*GIVEN DATA*.
____________

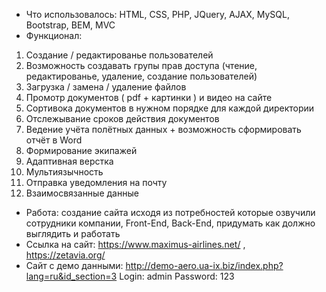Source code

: * Что использовалось: HTML, CSS, PHP, JQuery, AJAX, MySQL, Bootstrap, BEM, MVC
* Функционал: 
1. Создание / редактированье пользователей
2. Возможность создавать групы прав доступа (чтение, редактированье, удаление, создание пользователей)
3. Загрузка / замена / удаление файлов
4. Промотр документов ( pdf + картинки ) и видео на сайте
5. Сортивока документов в нужном порядке для каждой директории
6. Отслежывание сроков действия документов
7. Ведение учёта полётных данных + возможность сформировать отчёт в Word
8. Формирование экипажей
9. Адаптивная верстка
10. Мультиязычность
11. Отправка уведомления на почту
12. Взаимосвязанные данные
* Работа: создание сайта исходя из потребностей которые озвучили сотрудники компании, Front-End, Back-End, придумать как должно выглядить и работать
* Ссылка на сайт: https://www.maximus-airlines.net/ , https://zetavia.org/
* Cайт с демо данными: http://demo-aero.ua-ix.biz/index.php?lang=ru&id_section=3 Login: admin Password: 123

____________

*PROMPT*. Copy exactly the line containing "10. Мультиязычность" and each line after it through the end of the records above.

*EXERCISE SOLUTION*.
10. Мультиязычность
11. Отправка уведомления на почту
12. Взаимосвязанные данные
* Работа: создание сайта исходя из потребностей которые озвучили сотрудники компании, Front-End, Back-End, придумать как должно выглядить и работать
* Ссылка на сайт: https://www.maximus-airlines.net/ , https://zetavia.org/
* Cайт с демо данными: http://demo-aero.ua-ix.biz/index.php?lang=ru&id_section=3 Login: admin Password: 123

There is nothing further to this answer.